En el caso de Batlle, el cambio de club no altera demasiado el escenario competitivo. De ser titular indiscutible en un Barça que pelea por cuatro títulos, pasará a serlo en un Arsenal que aspira a todo en tres frentes. Las nuevas normas de la League Cup excluyen a los equipos que disputan la Champions, lo que reduce un torneo, pero el salto de intensidad de la WSL respecto a la Liga F equilibra la balanza en minutos y exigencia.
Para León —y para Putellas, si finalmente se une a ella en London City Lionesses— el paisaje es muy distinto. El club no jugará la Champions. El calendario será mucho más liviano que el del Barça. No habrá noches europeas ante los gigantes del continente, pero la WSL sigue siendo un entorno de máximo nivel, con visitas constantes a campos de Arsenal, Chelsea, Manchester City o Manchester United.
Menos carga de minutos, menos desgaste físico, pero partidos de altísimo nivel. Dos piezas clave de la selección, ya en la treintena, llegarían así al tramo previo al Mundial 2027 con piernas más frescas y menos kilómetros acumulados. Para España, eso puede convertirse en una bendición.

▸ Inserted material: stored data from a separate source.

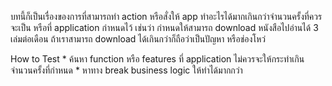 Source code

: บทนี้ก็เป็นเรื่องของการที่สามารถทำ action หรือสั่งให้ app ทำอะไรได้มากเกินกว่าจำนวนครั้งที่ควรจะเป็น หรือที่ application กำหนดไว้ เช่นว่า กำหนดให้สามารถ download หนังสือไปอ่านได้ 3 เล่มต่อเดือน ถ้าเราสามารถ download ได้เกินกว่าก็ถือว่าเป็นปัญหา หรือช่องโหว่

How to Test
	* 
ค้นหา function หรือ features ที่ application ไม่ควรจะให้กระทำเกินจำนวนครั้งที่กำหนด
	* 
หาทาง break business logic ให้ทำได้มากกว่า


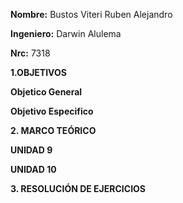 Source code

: **Nombre:** Bustos Viteri Ruben Alejandro

**Ingeniero:** Darwin Alulema

**Nrc:** 7318

**1.OBJETIVOS**

**Objetico General**

**Objetivo Especifico**

**2. MARCO TEÓRICO**

**UNIDAD 9**



**UNIDAD 10**

**3. RESOLUCIÓN DE EJERCICIOS**
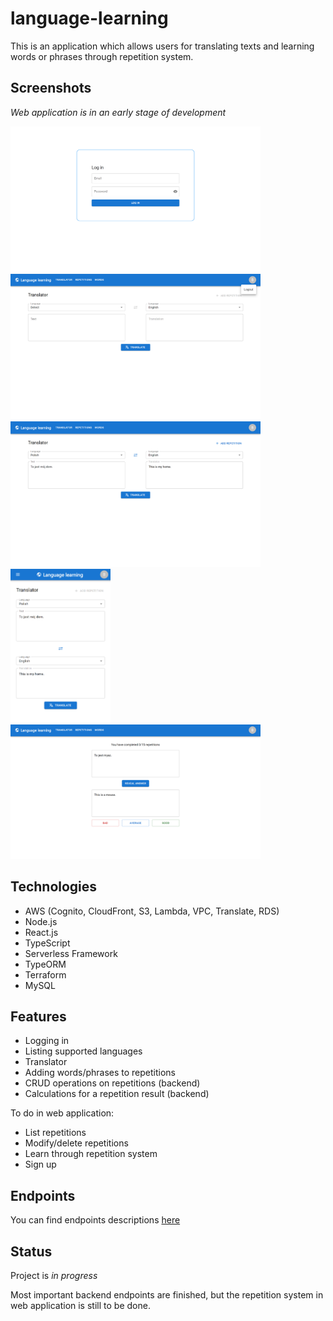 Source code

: # language-learning
This is an application which allows users for translating texts and learning words or phrases through repetition system.

## Screenshots
_Web application is in an early stage of development_

<img src="./web/img/1.png" width="400"> <img src="./web/img/5.png" width="400"> <img src="./web/img/6.png" width="400"> <img src="./web/img/7.png" width="160">
<img src="./web/img/8.png" width="400">

## Technologies
* AWS (Cognito, CloudFront, S3, Lambda, VPC, Translate, RDS)
* Node.js
* React.js
* TypeScript
* Serverless Framework
* TypeORM
* Terraform
* MySQL

## Features
* Logging in
* Listing supported languages
* Translator
* Adding words/phrases to repetitions
* CRUD operations on repetitions (backend)
* Calculations for a repetition result (backend)

To do in web application:
* List repetitions
* Modify/delete repetitions
* Learn through repetition system
* Sign up

## Endpoints
You can find endpoints descriptions [here](/api/README.md)

## Status
Project is _in progress_

Most important backend endpoints are finished, but the repetition system in web application is still to be done.
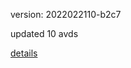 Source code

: version: 2022022110-b2c7

updated 10 avds

[details](https://github.com/0x74f917491bfa7ebfa379/ali_avd_db/blob/master/change_log/2022/02/21/10/b2c7.txt) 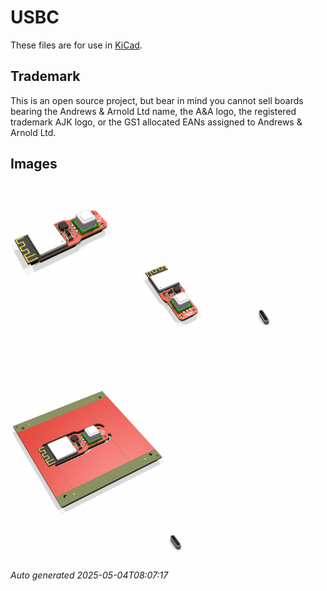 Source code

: # USBC

These files are for use in [KiCad](https://www.kicad.org).

## Trademark

This is an open source project, but bear in mind you cannot sell boards bearing the Andrews & Arnold Ltd name, the A&A logo, the registered trademark AJK logo, or the GS1 allocated EANs assigned to Andrews & Arnold Ltd.

## Images

<img src='USBC.png' width=32%><img src='USBC-90.png' width=32%><img src='USBC-bottom.png' width=32%>
<img src='USBC-panel.png' width=49%><img src='USBC-panel-bottom.png' width=49%>

*Auto generated 2025-05-04T08:07:17*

La Masia, motor silencioso de La Roja
La ecuación se completa si el Barça decide mirar aún más a La Masia para tapar los huecos de Putellas, León y Batlle. Nombres como el de Clara Serrajordi, citada con España para el duelo de este viernes ante Inglaterra y cada vez más sólida desde su debut absoluto en octubre, encajan a la perfección en ese escenario.
En la actual convocatoria de la selección hay once jugadoras del Barça. Y no solo eso: Jana Fernández y Lucía Corrales también se formaron en el club, aunque el verano pasado tuvieron que salir por la situación financiera. La producción de talento joven en Catalunya es sobresaliente y la selección ya recoge sus frutos.
Cada canterana que se consolida en el primer equipo azulgrana aumenta el fondo de armario de Montse Tomé. Cada venta forzada por la economía acaba, paradójicamente, reforzando a La Roja en otros clubes de la élite.
Un verano decisivo
El mercado que se avecina promete ser agitado en toda Europa, pero en el caso del Barça femenino tiene un punto extra de intriga. El club debe reconstruir una columna vertebral histórica sin perder el hilo ganador. Y debe hacerlo con el espejo de La Masia delante y con un contexto económico que, por primera vez en tiempo, parece permitir algo más de ambición.
Mientras tanto, España observa con calma. Porque, entre la posible reducción de carga para sus veteranas y la irrupción de una nueva hornada formada en casa, el camino hacia la defensa del título mundial en 2027 podría empezar, curiosamente, en los despachos del Barça este mismo verano.